> **Exercise aim**: Leaving out the pictures, return word for word the stretch of entries below from the line holding "Type | Count |" through the line holding "Time back from".

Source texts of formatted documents
##########
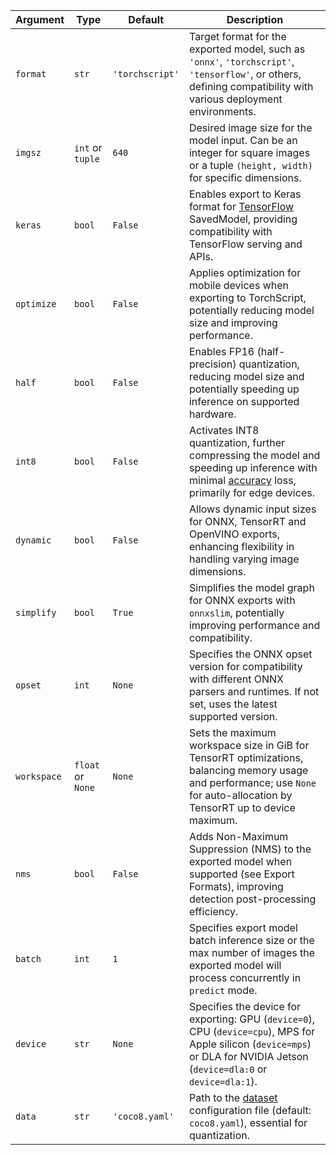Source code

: | Argument    | Type              | Default         | Description                                                                                                                                                                                   |
| ----------- | ----------------- | --------------- | --------------------------------------------------------------------------------------------------------------------------------------------------------------------------------------------- |
| `format`    | `str`             | `'torchscript'` | Target format for the exported model, such as `'onnx'`, `'torchscript'`, `'tensorflow'`, or others, defining compatibility with various deployment environments.                              |
| `imgsz`     | `int` or `tuple`  | `640`           | Desired image size for the model input. Can be an integer for square images or a tuple `(height, width)` for specific dimensions.                                                             |
| `keras`     | `bool`            | `False`         | Enables export to Keras format for [TensorFlow](https://www.ultralytics.com/glossary/tensorflow) SavedModel, providing compatibility with TensorFlow serving and APIs.                        |
| `optimize`  | `bool`            | `False`         | Applies optimization for mobile devices when exporting to TorchScript, potentially reducing model size and improving performance.                                                             |
| `half`      | `bool`            | `False`         | Enables FP16 (half-precision) quantization, reducing model size and potentially speeding up inference on supported hardware.                                                                  |
| `int8`      | `bool`            | `False`         | Activates INT8 quantization, further compressing the model and speeding up inference with minimal [accuracy](https://www.ultralytics.com/glossary/accuracy) loss, primarily for edge devices. |
| `dynamic`   | `bool`            | `False`         | Allows dynamic input sizes for ONNX, TensorRT and OpenVINO exports, enhancing flexibility in handling varying image dimensions.                                                               |
| `simplify`  | `bool`            | `True`          | Simplifies the model graph for ONNX exports with `onnxslim`, potentially improving performance and compatibility.                                                                             |
| `opset`     | `int`             | `None`          | Specifies the ONNX opset version for compatibility with different ONNX parsers and runtimes. If not set, uses the latest supported version.                                                   |
| `workspace` | `float` or `None` | `None`          | Sets the maximum workspace size in GiB for TensorRT optimizations, balancing memory usage and performance; use `None` for auto-allocation by TensorRT up to device maximum.                   |
| `nms`       | `bool`            | `False`         | Adds Non-Maximum Suppression (NMS) to the exported model when supported (see Export Formats), improving detection post-processing efficiency.                                                 |
| `batch`     | `int`             | `1`             | Specifies export model batch inference size or the max number of images the exported model will process concurrently in `predict` mode.                                                       |
| `device`    | `str`             | `None`          | Specifies the device for exporting: GPU (`device=0`), CPU (`device=cpu`), MPS for Apple silicon (`device=mps`) or DLA for NVIDIA Jetson (`device=dla:0` or `device=dla:1`).                   |
| `data`      | `str`             | `'coco8.yaml'`  | Path to the [dataset](https://docs.ultralytics.com/datasets) configuration file (default: `coco8.yaml`), essential for quantization.                                                          |
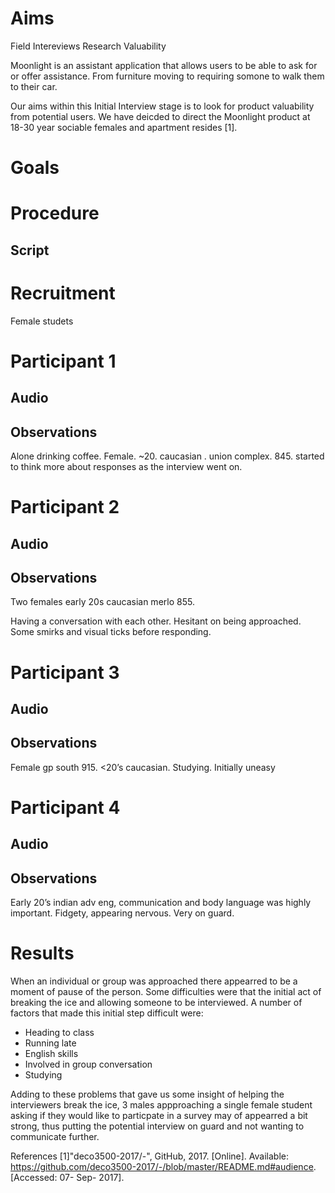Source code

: <h1>Aims</h1>
Field Intereviews
Research
Valuability

Moonlight is an assistant application that allows users to be able to ask for or offer assistance. From furniture moving to requiring somone to walk them to their car.

Our aims within this Initial Interview stage is to look for product valuability from potential users. We have deicded to direct the Moonlight product at 18-30 year sociable females and apartment resides [1]. 

<h1>Goals</h1>

<h1>Procedure</h1>
<h2>Script</h2>

<h1>Recruitment</h1>
Female studets 

<h1>Participant 1</h1>
<h2>Audio</h2>
<h2>Observations</h2>
Alone drinking coffee. Female. ~20. caucasian . union complex. 845. started to think more about responses as the interview went on. 

<h1>Participant 2</h1>
<h2>Audio</h2>
<h2>Observations</h2>
Two females early 20s caucasian merlo 855.

Having a conversation with each other. Hesitant on being approached. Some smirks and visual ticks before responding.

<h1>Participant 3</h1>
<h2>Audio</h2>
<h2>Observations</h2>
Female gp south 915. <20’s caucasian. Studying. Initially uneasy

<h1>Participant 4</h1>
<h2>Audio</h2>
<h2>Observations</h2>
Early 20’s indian adv eng,  communication and body language was highly important. Fidgety, appearing nervous. Very on guard.

<h1>Results</h1>
When an individual or group was approached there appearred to be a moment of pause of the person. Some difficulties were that the initial act of breaking the ice and allowing someone to be interviewed. A number of factors that made this initial step difficult were:
<ul>
<li>Heading to class</li>
<li>Running late</li>
<li>English skills</li>
<li>Involved in group conversation</li>
<li>Studying</li>
</ul>

Adding to these problems that gave us some insight of helping the interviewers break the ice, 3 males appproaching a single female student asking if they would like to particpate in a survey may of appearred a bit strong, thus putting the potential interview on guard and not wanting to communicate further.

References
[1]"deco3500-2017/-", GitHub, 2017. [Online]. Available: https://github.com/deco3500-2017/-/blob/master/README.md#audience. [Accessed: 07- Sep- 2017].
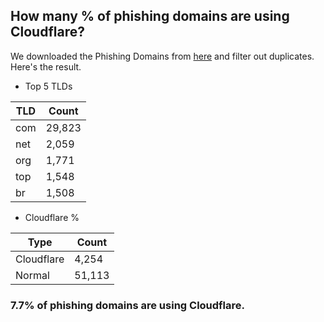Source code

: ## How many % of phishing domains are using Cloudflare?


We downloaded the Phishing Domains from [here](https://github.com/mitchellkrogza/Phishing.Database) and filter out duplicates.
Here's the result.


[//]: # (start replacement)


- Top 5 TLDs

| TLD | Count |
| --- | --- |
| com | 29,823 |
| net | 2,059 |
| org | 1,771 |
| top | 1,548 |
| br | 1,508 |


- Cloudflare %

| Type | Count |
| --- | --- |
| Cloudflare | 4,254 |
| Normal | 51,113 |


### 7.7% of phishing domains are using Cloudflare.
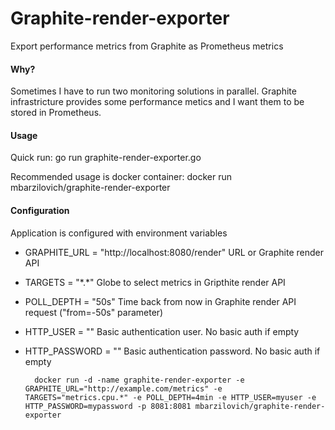 # Graphite-render-exporter
Export performance metrics from Graphite as Prometheus metrics

#### Why?
Sometimes I have to run two monitoring solutions in parallel. Graphite infrastricture provides some performance metics and I want them to be stored in Prometheus.

#### Usage
Quick run:
        go run graphite-render-exporter.go

Recommended usage is docker container:
        docker run mbarzilovich/graphite-render-exporter

#### Configuration
Application is configured with environment variables
+ GRAPHITE_URL = "http://localhost:8080/render"         URL or Graphite render API
+ TARGETS = "\*.\*"                                     Globe to select metrics in Gripthite render API
+ POLL_DEPTH = "50s"                                    Time back from now in Graphite render API request ("from=-50s" parameter)
+ HTTP_USER = ""                                        Basic authentication user. No basic auth if empty
+ HTTP_PASSWORD = ""                                    Basic authentication password. No basic auth if empty
        
        docker run -d -name graphite-render-exporter -e GRAPHITE_URL="http://example.com/metrics" -e TARGETS="metrics.cpu.*" -e POLL_DEPTH=4min -e HTTP_USER=myuser -e HTTP_PASSWORD=mypassword -p 8081:8081 mbarzilovich/graphite-render-exporter
        
        
        
        
        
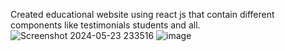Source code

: Created educational website using react js   that contain different components like testimonials students and all.
![Screenshot 2024-05-23 233516](https://github.com/nayak-swastika/Education-website-/assets/89405829/486ff875-ca66-4b3a-bff7-50497275a72f)
![image](https://github.com/nayak-swastika/Education-website-/assets/89405829/f6435d98-e11c-40e3-95b0-f517014c88f1)


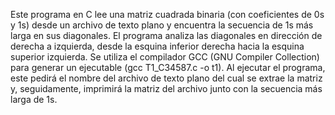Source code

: Este programa en C lee una matriz cuadrada binaria (con coeficientes de 0s y 1s) desde un archivo de texto plano y encuentra la secuencia de 1s más larga en sus diagonales. El programa analiza las diagonales en dirección de derecha a izquierda, desde la esquina inferior derecha hacia la esquina superior izquierda. Se utiliza el compilador GCC (GNU Compiler Collection) para generar un ejecutable (gcc T1_C34587.c -o t1). Al ejecutar el programa, este pedirá el nombre del archivo de texto plano del cual se extrae la matriz y, seguidamente, imprimirá la matriz del archivo junto con la secuencia más larga de 1s.
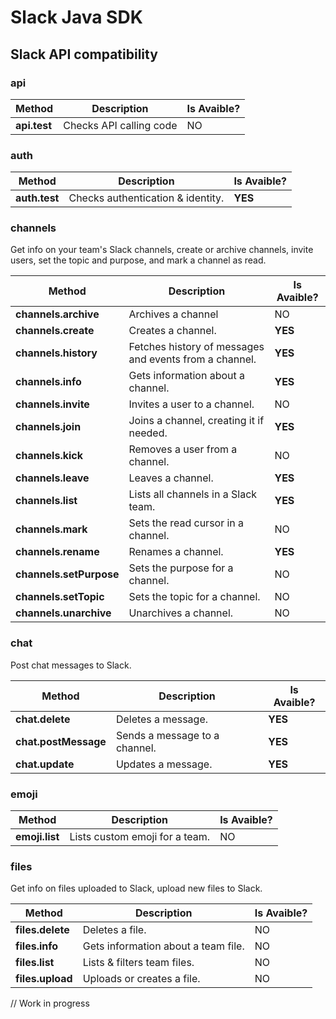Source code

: # Slack Java SDK

## Slack API compatibility

### api
Method | Description | Is Avaible?
------------ | ------------- | -----
**api.test** | Checks API calling code | NO

### auth
Method | Description | Is Avaible?
------------ | ------------- | -----
**auth.test** | Checks authentication & identity. | **YES**

### channels
Get info on your team's Slack channels, create or archive channels, invite users, set the topic and purpose, and mark a channel as read.

Method | Description | Is Avaible?
------------ | ------------- | -----
**channels.archive** | Archives a channel | NO
**channels.create** | Creates a channel. | **YES**
**channels.history** | Fetches history of messages and events from a channel. | **YES**
**channels.info** | Gets information about a channel. | **YES**
**channels.invite** | Invites a user to a channel. | NO
**channels.join** | Joins a channel, creating it if needed. | **YES**
**channels.kick** | Removes a user from a channel. | NO
**channels.leave** | Leaves a channel. | **YES**
**channels.list** | Lists all channels in a Slack team. | **YES**
**channels.mark** | Sets the read cursor in a channel. | NO
**channels.rename** | Renames a channel. | **YES**
**channels.setPurpose** | Sets the purpose for a channel. | NO
**channels.setTopic** | Sets the topic for a channel. | NO
**channels.unarchive** | Unarchives a channel. | NO

### chat
Post chat messages to Slack.

Method | Description | Is Avaible?
------------ | ------------- | -----
**chat.delete** | Deletes a message. | **YES**
**chat.postMessage** | Sends a message to a channel. | **YES**
**chat.update** | Updates a message. | **YES**

### emoji

Method | Description | Is Avaible?
------------ | ------------- | -----
**emoji.list** | Lists custom emoji for a team. | NO

### files
Get info on files uploaded to Slack, upload new files to Slack.

Method | Description | Is Avaible?
------------ | ------------- | -----
**files.delete** | Deletes a file. | NO
**files.info** | Gets information about a team file. | NO
**files.list** | Lists & filters team files. | NO
**files.upload** | Uploads or creates a file. | NO


// Work in progress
##########
> **Your solution**:
| Type | Count |
| --- | --- |
| Cloudflare | 4,254 |
| Normal | 51,113 |


### 7.7% of phishing domains are using Cloudflare.
 # Graphite-render-exporter
Export performance metrics from Graphite as Prometheus metrics

#### Why?
Sometimes I have to run two monitoring solutions in parallel. Graphite infrastricture provides some performance metics and I want them to be stored in Prometheus.

#### Usage
Quick run:
        go run graphite-render-exporter.go

Recommended usage is docker container:
        docker run mbarzilovich/graphite-render-exporter

#### Configuration
Application is configured with environment variables
+ GRAPHITE_URL = "http://localhost:8080/render"         URL or Graphite render API
+ TARGETS = "\*.\*"                                     Globe to select metrics in Gripthite render API
+ POLL_DEPTH = "50s"                                    Time back from now in Graphite render API request ("from=-50s" parameter)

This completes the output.